So after that last post, which essentially amounted to a lengthy apologetic for twentieth century Reformed Liberalism, it may come as a bit of a surprise, at least to my Canadian readers, that I am neither a member nor a supporter of the Liberal Party of Canada. The reason for this is very simple: this party does not, in my opinion, actually embody this philosophy any more, and has not done so for quite some time.
It wasn’t always this way, mind you; I would have happily called myself a Liberal under Lester B. Pearson, or under Pierre Trudeau; I even occasionally (although somewhat grudgingly) considered myself to be a Liberal when Jean Chrétien was Prime Minister (although I was not, strictly speaking, yet old enough to vote). But the Republican Party is no longer the party of Lincoln, and the hobbling wreck of the LPC which rode into battle against Stephen Harper a few months ago (only to have its ass spectacularly kicked) is no longer the party of Pearson. Indeed, I would not describe it as being the party of much of anything.
In retrospect, I suppose that it became clear that the party was not what it once was by the fourth of fifth time it made a campaign promise out of providing “Universal Public Daycare” to Canadian parents. That’s not to say, mind you, that I think that Univeral Public Daycare is a bad idea- in fact, I’m totally in favour of it. So my problem isn’t the promise itself, so much as it is the fact that they obviously had no intention of keeping it.
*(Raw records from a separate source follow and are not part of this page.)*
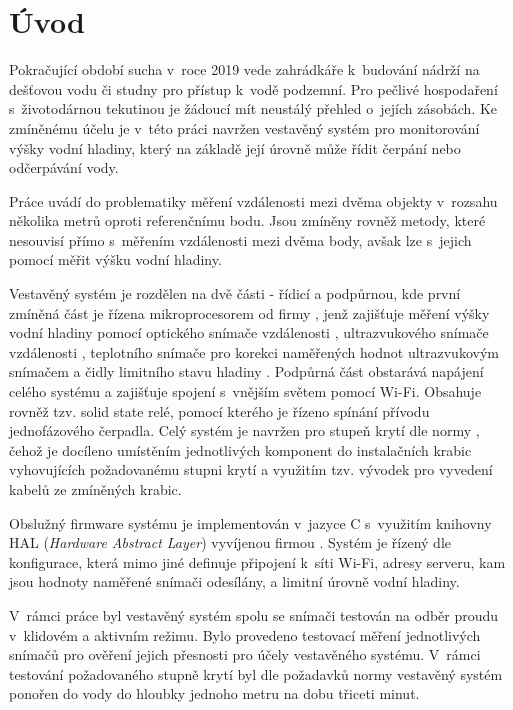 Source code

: \chapter{Úvod}

    Pokračující období sucha v~roce 2019 vede zahrádkáře k~budování nádrží na dešťovou vodu či studny pro přístup k~vodě podzemní. Pro pečlivé hospodaření s~životodárnou tekutinou je žádoucí mít neustálý přehled o~jejích zásobách. Ke zmíněnému účelu je v~této práci navržen vestavěný systém pro monitorování výšky vodní hladiny, který na základě její úrovně může řídit čerpání nebo odčerpávání vody.

    Práce uvádí do problematiky měření vzdálenosti mezi dvěma objekty v~rozsahu několika metrů oproti referenčnímu bodu. Jsou zmíněny rovněž metody, které nesouvisí přímo s~měřením vzdálenosti mezi dvěma body, avšak lze s~jejich pomocí měřit výšku vodní hladiny.

    Vestavěný systém je rozdělen na dvě části - řídicí a podpůrnou, kde první zmíněná část je řízena mikroprocesorem  od firmy , jenž zajišťuje měření výšky vodní hladiny pomocí optického snímače vzdálenosti , ultrazvukového snímače vzdálenosti , teplotního snímače  pro korekci naměřených hodnot ultrazvukovým snímačem a čidly limitního stavu hladiny . Podpůrná část obstarává napájení celého systému a zajišťuje spojení s~vnějším světem pomocí Wi-Fi. Obsahuje rovněž tzv. solid state relé, pomocí kterého je řízeno spínání přívodu jednofázového čerpadla. Celý systém je navržen pro stupeň krytí  dle normy , čehož je docíleno umístěním jednotlivých komponent do instalačních krabic vyhovujících požadovanému stupni krytí a využitím tzv. vývodek pro vyvedení kabelů ze zmíněných krabic.

    Obslužný firmware systému je implementován v~jazyce C s~využitím knihovny HAL (\textit{Hardware Abstract Layer}) vyvíjenou firmou . Systém je řízený dle konfigurace, která mimo jiné definuje připojení k~síti Wi-Fi, adresy serveru, kam jsou hodnoty naměřené snímači odesílány, a limitní úrovně vodní hladiny. 

    V~rámci práce byl vestavěný systém spolu se snímači testován na odběr proudu v~klidovém a aktivním režimu. Bylo provedeno testovací měření jednotlivých snímačů pro ověření jejich přesnosti pro účely vestavěného systému. V~rámci testování požadovaného stupně krytí  byl dle požadavků normy  vestavěný systém ponořen do vody do hloubky jednoho metru na dobu třiceti minut.

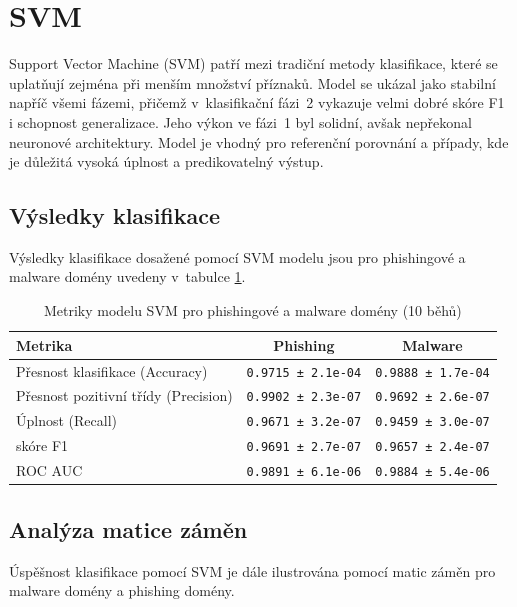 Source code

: \section{SVM}
Support Vector Machine (SVM) patří mezi tradiční metody klasifikace, které se uplatňují zejména při menším množství příznaků. Model se ukázal jako stabilní napříč všemi fázemi, přičemž v~klasifikační fázi~2 vykazuje velmi dobré skóre F1  i schopnost generalizace. Jeho výkon ve fázi~1 byl solidní, avšak nepřekonal neuronové architektury. Model je vhodný pro referenční porovnání a případy, kde je důležitá vysoká úplnost a predikovatelný výstup.

\subsection{Výsledky klasifikace}
Výsledky klasifikace dosažené pomocí SVM modelu jsou pro phishingové a malware domény uvedeny v~tabulce \ref{tab:svm_malware_phishing_results}.

\begin{table}[H]
\centering
\begin{tabular}{|l|c|c|}
\hline
\textbf{Metrika} & \textbf{Phishing} & \textbf{Malware} \\
\hline
Přesnost klasifikace (Accuracy)     & \texttt{0.9715 ± 2.1e-04} & \texttt{0.9888 ± 1.7e-04} \\
Přesnost pozitivní třídy (Precision)    & \texttt{0.9902 ± 2.3e-07} & \texttt{0.9692 ± 2.6e-07} \\
Úplnost (Recall)        & \texttt{0.9671 ± 3.2e-07} & \texttt{0.9459 ± 3.0e-07} \\
skóre F1                & \texttt{0.9691 ± 2.7e-07} & \texttt{0.9657 ± 2.4e-07} \\
ROC AUC                 & \texttt{0.9891 ± 6.1e-06} & \texttt{0.9884 ± 5.4e-06} \\
\hline
\end{tabular}
\caption{Metriky modelu SVM pro phishingové a malware domény (10 běhů)}
\label{tab:svm_malware_phishing_results}
\end{table}

\subsection{Analýza matice záměn}

Úspěšnost klasifikace pomocí SVM je dále ilustrována pomocí matic záměn pro malware domény a phishing domény. 


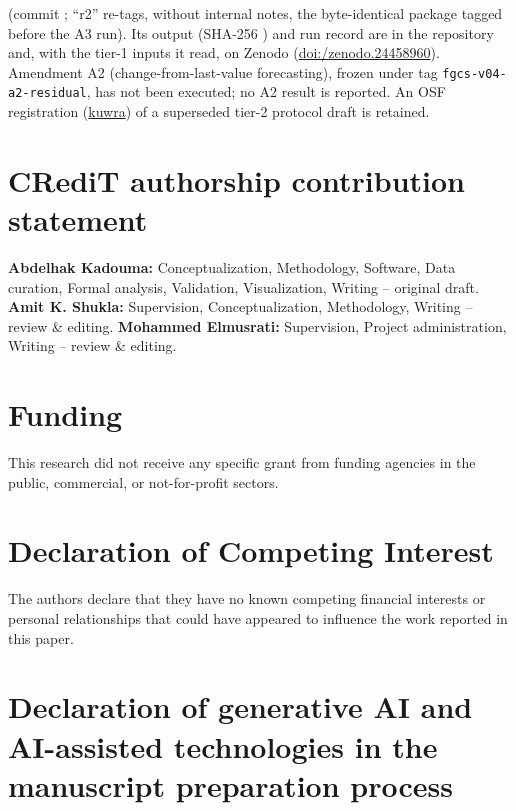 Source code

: \documentclass[5p,twocolumn]{elsarticle}
\begin{document}
(commit \texttt{}; ``r2'' re-tags, without
internal notes, the byte-identical package tagged before the A3 run). Its
output (SHA-256
\texttt{})
and run record are in the repository and, with the tier-1 inputs it read,
on Zenodo
(\href{https://doi.org/10.5281/zenodo.24458960}{doi:/\allowbreak zenodo.24458960}).
Amendment A2 (change-from-last-value forecasting), frozen under tag
\texttt{fgcs-v04-a2-residual}, has not been executed; no A2 result is reported.
An OSF registration (\href{https://osf.io/kuwra}{kuwra}) of a superseded
tier-2 protocol draft is retained.

\section*{CRediT authorship contribution statement}

\textbf{Abdelhak Kadouma:} Conceptualization, Methodology, Software, Data curation, Formal analysis, Validation, Visualization, Writing -- original draft. \textbf{Amit K. Shukla:} Supervision, Conceptualization, Methodology, Writing -- review \& editing. \textbf{Mohammed Elmusrati:} Supervision, Project administration, Writing -- review \& editing.


\section*{Funding}

This research did not receive any specific grant from funding agencies in
the public, commercial, or not-for-profit sectors.

\section*{Declaration of Competing Interest}

The authors declare that they have no known competing financial interests or
personal relationships that could have appeared to influence the work reported
in this paper.

\section*{Declaration of generative AI and AI-assisted technologies in the manuscript preparation process}
\end{document}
Indeed, they have made this same promise in every single federal election since 1993. The Liberal Party was in power for twelve of the last eighteen years (and had a majority in the House of Commons for ten and a half of them); if they had been serious about implementing Universal Public Daycare, they could have done so at almost any time in the 1990s. By the seventh time that they ran this promise (i.e, earlier this year) it had become, for me at least, emblematic of the cynicism with which they had come to view left-of-centre voters. The Liberals, being the party which signed NAFTA into law in 1994, introduced ‘austerity measures’ amounting to massive cutbacks/privatizations of the social security net in 1995, involved Canada in the Afghan war in the early 2000s, and turfed their own ‘progressive’ MPs in 2004 after Paul Martin ascended to power had long since stopped being a centre-left party in any meaningful sense. Even in opposition, they helped the Tories pass a free trade deal with Colombia. But when it came to elections, I gradually came to realize that they believed that if they paid lipservice to centre-left ideas (such as Universal Public Daycare), they could still count on progressives to vote for them if for no other reason than that they are still demonstrably more in line with our priorities than the Tories.
And for a long time it worked. But then everything changed (once again for me, at least) when the federal New Democrats surged in Quebec and, in so doing, made themselves into what I had long sought: a credible alternative which actually does (for the most part) reflect my values. That’s not to say that I think that the NDP is perfect; in particular, I find that they have an annoying tendancy to speak out of both sides of their mouths regarding federalism, one side speaking English and other side speaking French. But as I do not believe that the status of Quebec is going to be a major concern in the immediate future, I relish the prospect of voting for someone I like rather than against someone I hate.
And that is why I am not a Liberal.
*Readers will notice the deliberate use of the uppercase.